In April 2024, the prestigious journal Nature released a study finding that climate change would cause far more economic

damage by the end of the century than previous estimates had suggested. The conclusion grabbed headlines and citations

around the world, and was incorporated in risk management scenarios used by central banks.

On Wednesday, Nature retracted it, adding to the debate on the extent of climate change’s toll on society.

The decision came after a team of economists noticed problems with the data for one country, Uzbekistan, that

significantly skewed the results. If Uzbekistan were excluded, they found, the damages would look similar to earlier

research. Instead of a 62 percent decline in economic output by 2100 if carbon emissions push global temperatures up by

8.5 degrees Celsius, global output would be reduced by 23 percent.

Of course, erasing more than 20 percent of the world’s economic activity would still be a devastating blow to human

welfare. The paper’s detractors emphasize that climate change is a major threat, as recent meta analyses have found, and

that more should be done to address it — but, they say, unusual results should be treated skeptically.

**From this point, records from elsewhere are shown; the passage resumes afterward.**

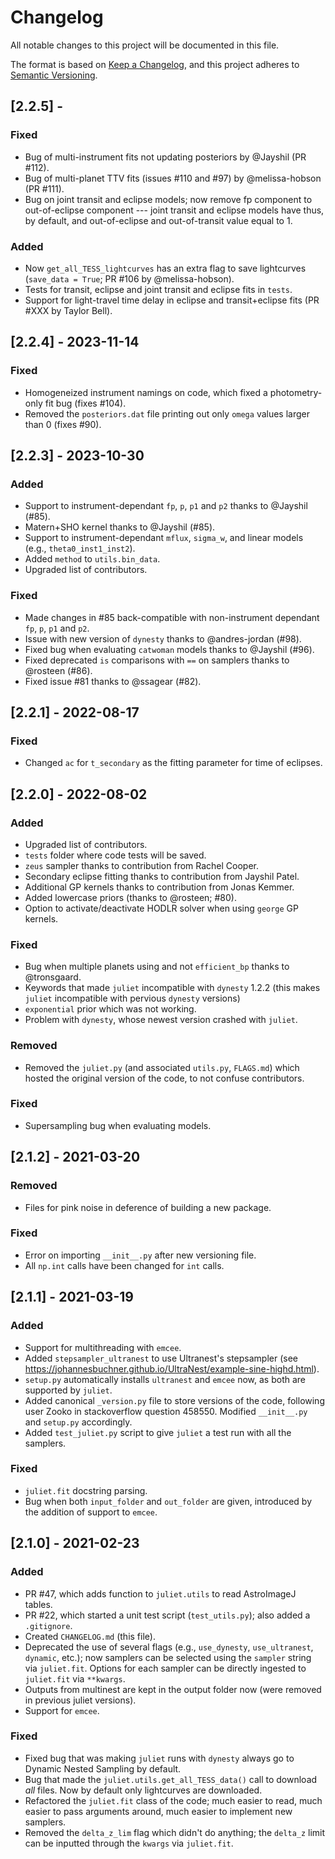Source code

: # Changelog
All notable changes to this project will be documented in this file.

The format is based on [Keep a Changelog](https://keepachangelog.com/en/1.0.0/),
and this project adheres to [Semantic Versioning](https://semver.org/spec/v2.0.0.html).


## [2.2.5] - 
### Fixed
- Bug of multi-instrument fits not updating posteriors by @Jayshil (PR #112).
- Bug of multi-planet TTV fits (issues #110 and #97) by @melissa-hobson (PR #111).
- Bug on joint transit and eclipse models; now remove fp component to out-of-eclipse component --- joint 
  transit and eclipse models have thus, by default, and out-of-eclipse and out-of-transit value equal to 1.

### Added
- Now `get_all_TESS_lightcurves` has an extra flag to save lightcurves (`save_data = True`; PR #106 by @melissa-hobson).
- Tests for transit, eclipse and joint transit and eclipse fits in `tests`.
- Support for light-travel time delay in eclipse and transit+eclipse fits (PR #XXX by Taylor Bell).

## [2.2.4] - 2023-11-14 
### Fixed
- Homogeneized instrument namings on code, which fixed a photometry-only fit bug (fixes #104).
- Removed the `posteriors.dat` file printing out only `omega` values larger than 0 (fixes #90).

## [2.2.3] - 2023-10-30 
### Added
- Support to instrument-dependant `fp`, `p`, `p1` and `p2` thanks to @Jayshil (#85).
- Matern+SHO kernel thanks to @Jayshil (#85).
- Support to instrument-dependant `mflux`, `sigma_w`, and linear models (e.g., `theta0_inst1_inst2`).
- Added `method` to `utils.bin_data`.
- Upgraded list of contributors.

### Fixed
- Made changes in #85 back-compatible with non-instrument dependant `fp`, `p`, `p1` and `p2`.
- Issue with new version of `dynesty` thanks to @andres-jordan (#98).
- Fixed bug when evaluating `catwoman` models thanks to @Jayshil (#96).
- Fixed deprecated `is` comparisons with `==` on samplers thanks to @rosteen (#86).
- Fixed issue #81 thanks to @ssagear (#82).

## [2.2.1] - 2022-08-17
### Fixed
- Changed `ac` for `t_secondary` as the fitting parameter for time of eclipses.

## [2.2.0] - 2022-08-02
### Added
- Upgraded list of contributors.
- `tests` folder where code tests will be saved.
- `zeus` sampler thanks to contribution from Rachel Cooper.
- Secondary eclipse fitting thanks to contribution from Jayshil Patel.
- Additional GP kernels thanks to contribution from Jonas Kemmer.
- Added lowercase priors (thanks to @rosteen; #80).
- Option to activate/deactivate HODLR solver when using `george` GP kernels.

### Fixed
- Bug when multiple planets using and not `efficient_bp` thanks to @tronsgaard.
- Keywords that made `juliet` incompatible with `dynesty` 1.2.2 (this makes `juliet` incompatible with pervious `dynesty` versions)
- `exponential` prior which was not working.
- Problem with `dynesty`, whose newest version crashed with `juliet`.

### Removed
- Removed the `juliet.py` (and associated `utils.py`, `FLAGS.md`) which hosted the original version of the code, to not confuse contributors.

### Fixed
- Supersampling bug when evaluating models.

## [2.1.2] - 2021-03-20
### Removed
- Files for pink noise in deference of building a new package.

### Fixed
- Error on importing `__init__.py` after new versioning file.
- All `np.int` calls have been changed for `int` calls.

## [2.1.1] - 2021-03-19
### Added
- Support for multithreading with `emcee`.
- Added `stepsampler_ultranest` to use Ultranest's stepsampler (see https://johannesbuchner.github.io/UltraNest/example-sine-highd.html).
- `setup.py` automatically installs `ultranest` and `emcee` now, as both are supported by `juliet`.
- Added canonical `_version.py` file to store versions of the code, following user Zooko in stackoverflow question 458550. Modified `__init__.py` and `setup.py` accordingly.
- Added `test_juliet.py` script to give `juliet` a test run with all the samplers.

### Fixed
- `juliet.fit` docstring parsing.
- Bug when both `input_folder` and `out_folder` are given, introduced by the addition of support to `emcee`.

## [2.1.0] - 2021-02-23
### Added
- PR #47, which adds function to `juliet.utils` to read AstroImageJ tables.
- PR #22, which started a unit test script (`test_utils.py`); also added a `.gitignore`.
- Created `CHANGELOG.md` (this file).
- Deprecated the use of several flags (e.g., `use_dynesty`, `use_ultranest`, `dynamic`, etc.); now samplers can be selected using the `sampler` string via `juliet.fit`. Options for each sampler can be directly ingested to `juliet.fit` via `**kwargs`.
- Outputs from multinest are kept in the output folder now (were removed in previous juliet versions).
- Support for `emcee`.

### Fixed
- Fixed bug that was making `juliet` runs with `dynesty` always go to Dynamic Nested Sampling by default. 
- Bug that made the `juliet.utils.get_all_TESS_data()` call to download _all_ files. Now by default only lightcurves are downloaded.
- Refactored the `juliet.fit` class of the code; much easier to read, much easier to pass arguments around, much easier to implement new samplers.
- Removed the `delta_z_lim` flag which didn't do anything; the `delta_z` limit can be inputted through the `kwargs` via `juliet.fit`.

“Most people for the last decade have thought that a 20 percent reduction in 2100 was an insanely large number,” said

Solomon Hsiang, a professor of global environmental policy at Stanford University who co-wrote the critique published in

August. “So the fact that this paper is coming out saying 60 percent is off the chart.”

Retractions have become more common in recent years, according to Retraction Watch, an organization that tracks

corrections in scientific journals. But they are still rare, amounting to about one in 500 articles published.